═════ DATA FOR REVIEW ═════

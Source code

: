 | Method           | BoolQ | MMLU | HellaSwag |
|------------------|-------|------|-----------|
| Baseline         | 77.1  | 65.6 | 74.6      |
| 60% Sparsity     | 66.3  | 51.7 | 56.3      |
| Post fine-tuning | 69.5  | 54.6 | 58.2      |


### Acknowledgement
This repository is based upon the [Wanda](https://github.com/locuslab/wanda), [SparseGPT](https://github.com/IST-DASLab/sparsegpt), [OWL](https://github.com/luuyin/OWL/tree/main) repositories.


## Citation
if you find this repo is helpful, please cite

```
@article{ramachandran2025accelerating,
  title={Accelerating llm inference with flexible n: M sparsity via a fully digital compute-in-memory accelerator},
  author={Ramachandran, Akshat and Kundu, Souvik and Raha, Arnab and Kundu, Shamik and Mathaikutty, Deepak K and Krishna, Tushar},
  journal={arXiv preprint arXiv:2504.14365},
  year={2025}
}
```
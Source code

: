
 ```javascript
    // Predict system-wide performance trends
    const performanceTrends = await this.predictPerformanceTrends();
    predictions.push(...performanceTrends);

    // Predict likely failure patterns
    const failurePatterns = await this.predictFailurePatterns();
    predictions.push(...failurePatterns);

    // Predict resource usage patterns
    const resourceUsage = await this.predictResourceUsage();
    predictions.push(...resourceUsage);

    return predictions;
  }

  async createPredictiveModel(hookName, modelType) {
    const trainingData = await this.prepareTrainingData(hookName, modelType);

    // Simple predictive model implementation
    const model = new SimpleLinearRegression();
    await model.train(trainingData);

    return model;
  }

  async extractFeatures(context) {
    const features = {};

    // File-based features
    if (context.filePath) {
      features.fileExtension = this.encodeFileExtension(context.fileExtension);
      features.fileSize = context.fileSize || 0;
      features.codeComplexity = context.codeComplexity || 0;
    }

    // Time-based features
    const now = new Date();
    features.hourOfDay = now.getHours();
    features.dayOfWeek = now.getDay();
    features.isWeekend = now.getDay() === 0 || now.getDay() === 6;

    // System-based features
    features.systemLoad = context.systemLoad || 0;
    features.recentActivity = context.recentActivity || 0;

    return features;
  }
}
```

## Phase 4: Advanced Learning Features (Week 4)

═════

YOUR ASSIGNMENT: Show each line of the material that includes the string "getDay" by copying it.

ANSWER SECTION:
    features.dayOfWeek = now.getDay();
    features.isWeekend = now.getDay() === 0 || now.getDay() === 6;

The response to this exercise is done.